◆ **Brief**:
Write out every record below exactly as it appears, omitting the pictures.

---*---

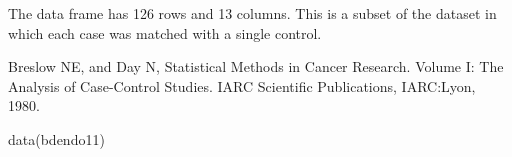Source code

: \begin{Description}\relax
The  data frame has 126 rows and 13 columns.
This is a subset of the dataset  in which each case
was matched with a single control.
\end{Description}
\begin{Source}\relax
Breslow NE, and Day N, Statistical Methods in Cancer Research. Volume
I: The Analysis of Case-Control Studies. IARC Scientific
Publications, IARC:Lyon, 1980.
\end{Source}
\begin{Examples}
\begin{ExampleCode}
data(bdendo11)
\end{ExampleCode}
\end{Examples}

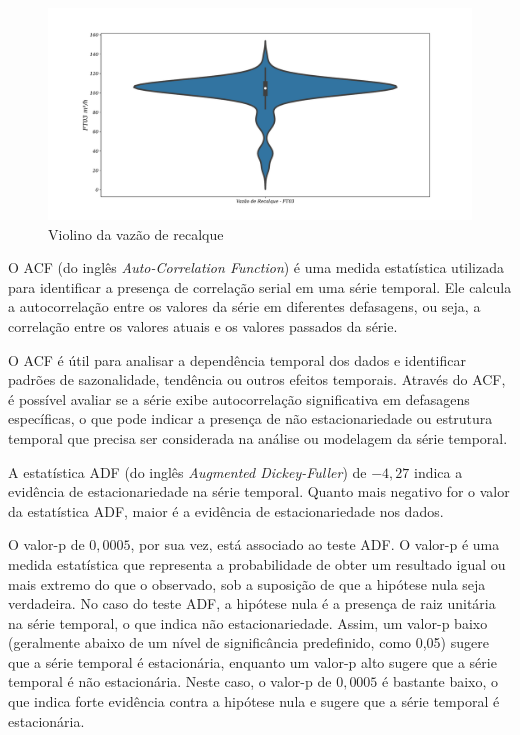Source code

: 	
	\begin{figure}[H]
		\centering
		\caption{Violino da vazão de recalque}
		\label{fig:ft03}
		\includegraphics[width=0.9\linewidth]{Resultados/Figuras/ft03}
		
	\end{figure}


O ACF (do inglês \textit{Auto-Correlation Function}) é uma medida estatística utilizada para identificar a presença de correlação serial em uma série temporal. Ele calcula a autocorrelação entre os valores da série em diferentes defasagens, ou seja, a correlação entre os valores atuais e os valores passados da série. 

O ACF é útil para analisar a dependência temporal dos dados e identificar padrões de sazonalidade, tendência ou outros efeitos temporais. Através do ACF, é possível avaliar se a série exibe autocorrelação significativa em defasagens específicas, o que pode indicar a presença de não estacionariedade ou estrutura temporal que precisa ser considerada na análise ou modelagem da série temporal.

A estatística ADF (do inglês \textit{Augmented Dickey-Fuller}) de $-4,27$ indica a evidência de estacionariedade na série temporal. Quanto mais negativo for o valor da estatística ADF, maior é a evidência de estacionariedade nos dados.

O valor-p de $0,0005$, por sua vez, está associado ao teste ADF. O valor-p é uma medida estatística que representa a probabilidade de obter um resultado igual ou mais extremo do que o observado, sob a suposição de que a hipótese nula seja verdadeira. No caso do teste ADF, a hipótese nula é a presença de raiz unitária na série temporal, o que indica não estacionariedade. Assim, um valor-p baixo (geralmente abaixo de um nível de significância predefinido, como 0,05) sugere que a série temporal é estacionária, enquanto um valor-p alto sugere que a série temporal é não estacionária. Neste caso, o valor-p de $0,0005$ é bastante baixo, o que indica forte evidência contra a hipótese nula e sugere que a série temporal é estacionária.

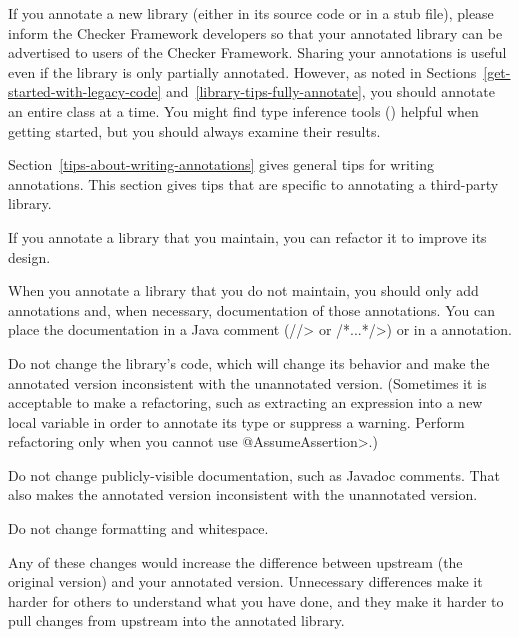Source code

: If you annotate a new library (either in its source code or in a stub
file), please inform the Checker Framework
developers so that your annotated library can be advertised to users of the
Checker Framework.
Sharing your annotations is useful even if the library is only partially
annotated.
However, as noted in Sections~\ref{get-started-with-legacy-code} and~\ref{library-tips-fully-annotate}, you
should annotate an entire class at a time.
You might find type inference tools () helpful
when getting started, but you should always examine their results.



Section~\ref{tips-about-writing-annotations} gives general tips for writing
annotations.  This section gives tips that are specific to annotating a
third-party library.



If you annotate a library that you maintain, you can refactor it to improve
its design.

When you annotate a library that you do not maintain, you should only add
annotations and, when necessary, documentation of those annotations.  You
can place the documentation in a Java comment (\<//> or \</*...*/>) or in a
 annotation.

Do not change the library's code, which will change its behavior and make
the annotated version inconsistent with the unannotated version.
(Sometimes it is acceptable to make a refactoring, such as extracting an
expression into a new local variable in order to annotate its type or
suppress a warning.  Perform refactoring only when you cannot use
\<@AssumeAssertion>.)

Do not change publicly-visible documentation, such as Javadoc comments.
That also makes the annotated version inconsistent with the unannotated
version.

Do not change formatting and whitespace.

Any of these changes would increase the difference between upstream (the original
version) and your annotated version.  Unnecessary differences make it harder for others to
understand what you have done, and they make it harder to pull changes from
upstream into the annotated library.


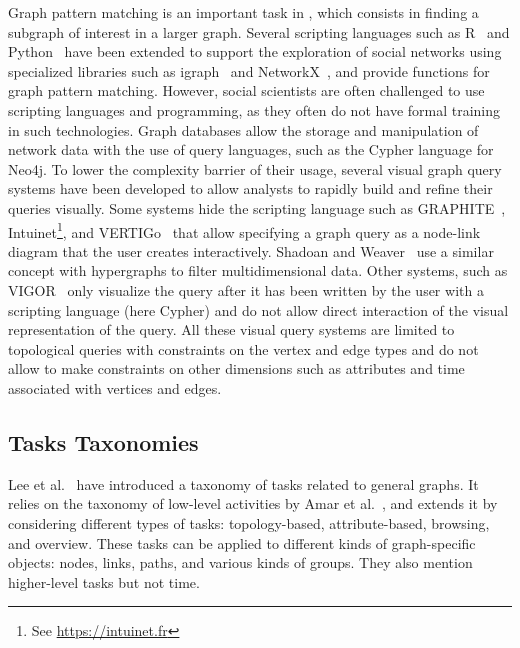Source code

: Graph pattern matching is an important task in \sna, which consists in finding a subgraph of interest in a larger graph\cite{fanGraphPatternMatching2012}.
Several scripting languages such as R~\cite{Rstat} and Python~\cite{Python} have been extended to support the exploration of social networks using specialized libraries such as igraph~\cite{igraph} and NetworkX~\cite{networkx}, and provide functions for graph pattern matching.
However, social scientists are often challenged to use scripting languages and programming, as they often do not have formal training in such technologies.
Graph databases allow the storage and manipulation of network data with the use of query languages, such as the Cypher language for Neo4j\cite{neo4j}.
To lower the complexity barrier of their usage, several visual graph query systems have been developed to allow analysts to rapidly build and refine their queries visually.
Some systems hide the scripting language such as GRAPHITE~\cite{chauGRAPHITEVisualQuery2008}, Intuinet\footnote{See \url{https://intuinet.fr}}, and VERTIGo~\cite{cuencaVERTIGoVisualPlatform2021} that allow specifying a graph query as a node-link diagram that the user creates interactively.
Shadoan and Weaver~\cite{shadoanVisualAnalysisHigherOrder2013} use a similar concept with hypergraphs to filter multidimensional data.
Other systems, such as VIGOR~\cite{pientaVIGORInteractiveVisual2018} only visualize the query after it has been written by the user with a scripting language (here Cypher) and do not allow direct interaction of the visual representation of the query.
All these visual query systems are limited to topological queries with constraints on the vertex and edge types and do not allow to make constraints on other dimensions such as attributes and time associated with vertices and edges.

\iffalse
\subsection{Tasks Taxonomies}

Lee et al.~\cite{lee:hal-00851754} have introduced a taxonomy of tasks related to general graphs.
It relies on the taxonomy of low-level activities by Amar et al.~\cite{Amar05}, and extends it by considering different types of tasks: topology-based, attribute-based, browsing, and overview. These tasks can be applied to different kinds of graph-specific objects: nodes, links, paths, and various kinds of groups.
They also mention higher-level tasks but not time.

---*---

◆ **Exercise output**:
Source code

: \begin{Description}\relax
The  data frame has 126 rows and 13 columns.
This is a subset of the dataset  in which each case
was matched with a single control.
\end{Description}
\begin{Source}\relax
Breslow NE, and Day N, Statistical Methods in Cancer Research. Volume
I: The Analysis of Case-Control Studies. IARC Scientific
Publications, IARC:Lyon, 1980.
\end{Source}
\begin{Examples}
\begin{ExampleCode}
data(bdendo11)
\end{ExampleCode}
\end{Examples}

Source code

: 	
	\begin{figure}[H]
		\centering
		\caption{Violino da vazão de recalque}
		\label{fig:ft03}
		\includegraphics[width=0.9\linewidth]{Resultados/Figuras/ft03}
		
	\end{figure}


O ACF (do inglês \textit{Auto-Correlation Function}) é uma medida estatística utilizada para identificar a presença de correlação serial em uma série temporal. Ele calcula a autocorrelação entre os valores da série em diferentes defasagens, ou seja, a correlação entre os valores atuais e os valores passados da série. 

O ACF é útil para analisar a dependência temporal dos dados e identificar padrões de sazonalidade, tendência ou outros efeitos temporais. Através do ACF, é possível avaliar se a série exibe autocorrelação significativa em defasagens específicas, o que pode indicar a presença de não estacionariedade ou estrutura temporal que precisa ser considerada na análise ou modelagem da série temporal.

A estatística ADF (do inglês \textit{Augmented Dickey-Fuller}) de $-4,27$ indica a evidência de estacionariedade na série temporal. Quanto mais negativo for o valor da estatística ADF, maior é a evidência de estacionariedade nos dados.

O valor-p de $0,0005$, por sua vez, está associado ao teste ADF. O valor-p é uma medida estatística que representa a probabilidade de obter um resultado igual ou mais extremo do que o observado, sob a suposição de que a hipótese nula seja verdadeira. No caso do teste ADF, a hipótese nula é a presença de raiz unitária na série temporal, o que indica não estacionariedade. Assim, um valor-p baixo (geralmente abaixo de um nível de significância predefinido, como 0,05) sugere que a série temporal é estacionária, enquanto um valor-p alto sugere que a série temporal é não estacionária. Neste caso, o valor-p de $0,0005$ é bastante baixo, o que indica forte evidência contra a hipótese nula e sugere que a série temporal é estacionária.

Source code

: If you annotate a new library (either in its source code or in a stub
file), please inform the Checker Framework
developers so that your annotated library can be advertised to users of the
Checker Framework.
Sharing your annotations is useful even if the library is only partially
annotated.
However, as noted in Sections~\ref{get-started-with-legacy-code} and~\ref{library-tips-fully-annotate}, you
should annotate an entire class at a time.
You might find type inference tools () helpful
when getting started, but you should always examine their results.



Section~\ref{tips-about-writing-annotations} gives general tips for writing
annotations.  This section gives tips that are specific to annotating a
third-party library.



If you annotate a library that you maintain, you can refactor it to improve
its design.

When you annotate a library that you do not maintain, you should only add
annotations and, when necessary, documentation of those annotations.  You
can place the documentation in a Java comment (\<//> or \</*...*/>) or in a
 annotation.

Do not change the library's code, which will change its behavior and make
the annotated version inconsistent with the unannotated version.
(Sometimes it is acceptable to make a refactoring, such as extracting an
expression into a new local variable in order to annotate its type or
suppress a warning.  Perform refactoring only when you cannot use
\<@AssumeAssertion>.)

Do not change publicly-visible documentation, such as Javadoc comments.
That also makes the annotated version inconsistent with the unannotated
version.

Do not change formatting and whitespace.

Any of these changes would increase the difference between upstream (the original
version) and your annotated version.  Unnecessary differences make it harder for others to
understand what you have done, and they make it harder to pull changes from
upstream into the annotated library.


Source code

: Graph pattern matching is an important task in \sna, which consists in finding a subgraph of interest in a larger graph\cite{fanGraphPatternMatching2012}.
Several scripting languages such as R~\cite{Rstat} and Python~\cite{Python} have been extended to support the exploration of social networks using specialized libraries such as igraph~\cite{igraph} and NetworkX~\cite{networkx}, and provide functions for graph pattern matching.
However, social scientists are often challenged to use scripting languages and programming, as they often do not have formal training in such technologies.
Graph databases allow the storage and manipulation of network data with the use of query languages, such as the Cypher language for Neo4j\cite{neo4j}.
To lower the complexity barrier of their usage, several visual graph query systems have been developed to allow analysts to rapidly build and refine their queries visually.
Some systems hide the scripting language such as GRAPHITE~\cite{chauGRAPHITEVisualQuery2008}, Intuinet\footnote{See \url{https://intuinet.fr}}, and VERTIGo~\cite{cuencaVERTIGoVisualPlatform2021} that allow specifying a graph query as a node-link diagram that the user creates interactively.
Shadoan and Weaver~\cite{shadoanVisualAnalysisHigherOrder2013} use a similar concept with hypergraphs to filter multidimensional data.
Other systems, such as VIGOR~\cite{pientaVIGORInteractiveVisual2018} only visualize the query after it has been written by the user with a scripting language (here Cypher) and do not allow direct interaction of the visual representation of the query.
All these visual query systems are limited to topological queries with constraints on the vertex and edge types and do not allow to make constraints on other dimensions such as attributes and time associated with vertices and edges.

\iffalse
\subsection{Tasks Taxonomies}

Lee et al.~\cite{lee:hal-00851754} have introduced a taxonomy of tasks related to general graphs.
It relies on the taxonomy of low-level activities by Amar et al.~\cite{Amar05}, and extends it by considering different types of tasks: topology-based, attribute-based, browsing, and overview. These tasks can be applied to different kinds of graph-specific objects: nodes, links, paths, and various kinds of groups.
They also mention higher-level tasks but not time.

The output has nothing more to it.